**Instructions to follow**
A complete response lists each line of the data below that includes the word "theta".

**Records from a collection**
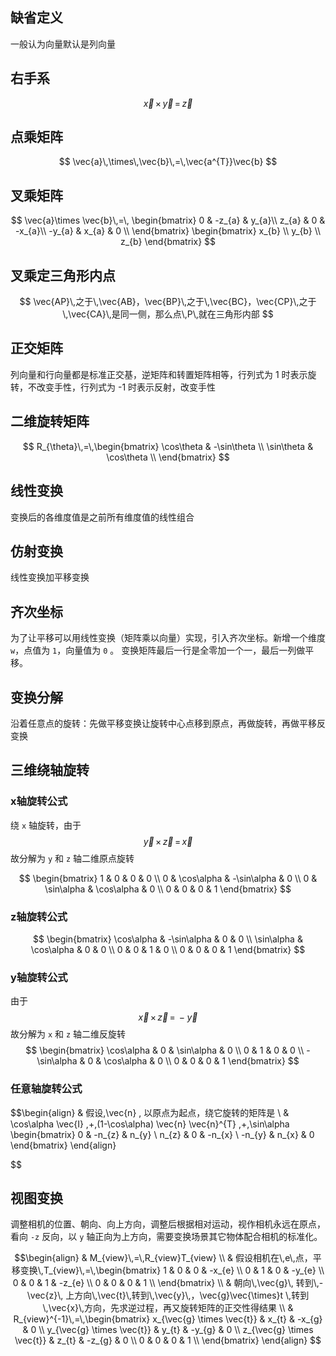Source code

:     
## 缺省定义

一般认为向量默认是列向量

## 右手系

$$
\vec{x}\,\times\,\vec{y}\,=\,\vec{z}
$$

## 点乘矩阵

$$
\vec{a}\,\times\,\vec{b}\,=\,\vec{a^{T}}\vec{b}
$$

## 叉乘矩阵

$$
\vec{a}\times \vec{b}\,=\,
\begin{bmatrix}
0 & -z_{a} & y_{a}\\
z_{a} & 0 & -x_{a}\\
-y_{a} & x_{a} & 0 \\
\end{bmatrix}
\begin{bmatrix}
x_{b} \\
y_{b} \\
z_{b}
\end{bmatrix}
$$


## 叉乘定三角形内点

$$
\vec{AP}\,之于\,\vec{AB}，\vec{BP}\,之于\,\vec{BC}，\vec{CP}\,之于\,\vec{CA}\,是同一侧，那么点\,P\,就在三角形内部
$$

## 正交矩阵

列向量和行向量都是标准正交基，逆矩阵和转置矩阵相等，行列式为 1 时表示旋转，不改变手性，行列式为 -1 时表示反射，改变手性

## 二维旋转矩阵

$$
R_{\theta}\,=\,\begin{bmatrix}
\cos\theta & -\sin\theta \\
\sin\theta & \cos\theta \\
\end{bmatrix}
$$


## 线性变换

变换后的各维度值是之前所有维度值的线性组合

## 仿射变换

线性变换加平移变换

## 齐次坐标

为了让平移可以用线性变换（矩阵乘以向量）实现，引入齐次坐标。新增一个维度 `w`，点值为 `1`，向量值为 `0` 。 变换矩阵最后一行是全零加一个一，最后一列做平移。 


## 变换分解

沿着任意点的旋转：先做平移变换让旋转中心点移到原点，再做旋转，再做平移反变换


## 三维绕轴旋转

### x轴旋转公式

绕 `x`  轴旋转，由于 $$
\vec{y}\,\times\,\vec{z}\,=\,\vec{x}
$$
故分解为 `y` 和 `z` 轴二维原点旋转

$$
\begin{bmatrix}
1 & 0 & 0 & 0 \\
0 & \cos\alpha & -\sin\alpha & 0 \\
0 & \sin\alpha & \cos\alpha & 0 \\
0 & 0 & 0 & 1
\end{bmatrix}
$$

### z轴旋转公式

$$
\begin{bmatrix}
\cos\alpha & -\sin\alpha & 0 & 0 \\
\sin\alpha & \cos\alpha & 0 & 0 \\
0 & 0 & 1 & 0 \\
0 & 0 & 0 & 1
\end{bmatrix}
$$

### y轴旋转公式

由于 $$
\vec{x} \, \times \, \vec{z} \,=\,-\vec{y}
$$
故分解为 `x` 和  `z`  轴二维反旋转
$$
\begin{bmatrix}
\cos\alpha & 0 & \sin\alpha & 0 \\
0 & 1 & 0 & 0 \\
-\sin\alpha & 0 & \cos\alpha & 0 \\
0 & 0 & 0 & 1
\end{bmatrix}
$$

### 任意轴旋转公式

 $$\begin{align}
 & 假设\,\vec{n} \, 以原点为起点，绕它旋转的矩阵是 \\
 & \cos\alpha  \vec{I} \,+\,(1-\cos\alpha) \vec{n} \vec{n}^{T} \,+\,\sin\alpha   \begin{bmatrix}
0 & -n_{z} & n_{y} \\
n_{z} & 0 & -n_{x} \\
-n_{y} & n_{x} & 0
\end{bmatrix}
\end{align}

$$

##  视图变换

调整相机的位置、朝向、向上方向，调整后根据相对运动，视作相机永远在原点，看向 `-z` 反向，以 `y` 轴正向为上方向，需要变换场景其它物体配合相机的标准化。

$$\begin{align}
 & M_{view}\,=\,R_{view}T_{view} \\
 & 假设相机在\,e\,点，平移变换\,T_{view}\,=\,\begin{bmatrix}
1 & 0 & 0 & -x_{e} \\
0 & 1 & 0 & -y_{e} \\
0 & 0 & 1 & -z_{e} \\
0 & 0 & 0 & 1 \\
\end{bmatrix} \\
 & 朝向\,\vec{g}\, 转到\,-\vec{z}\, 上方向\,\vec{t}\,转到\,\vec{y}\,，\vec{g}\vec{\times}t \,转到\,\vec{x}\,方向，先求逆过程，再又旋转矩阵的正交性得结果 \\
 & R_{view}^{-1}\,=\,\begin{bmatrix}
x_{\vec{g} \times \vec{t}} & x_{t} & -x_{g} & 0 \\
y_{\vec{g} \times \vec{t}} & y_{t} & -y_{g} & 0  \\
z_{\vec{g} \times \vec{t}} & z_{t} & -z_{g} & 0  \\
0 & 0 & 0 & 1 \\
\end{bmatrix}
\end{align}
$$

**Your response**
R_{\theta}\,=\,\begin{bmatrix}
\cos\theta & -\sin\theta \\
\sin\theta & \cos\theta \\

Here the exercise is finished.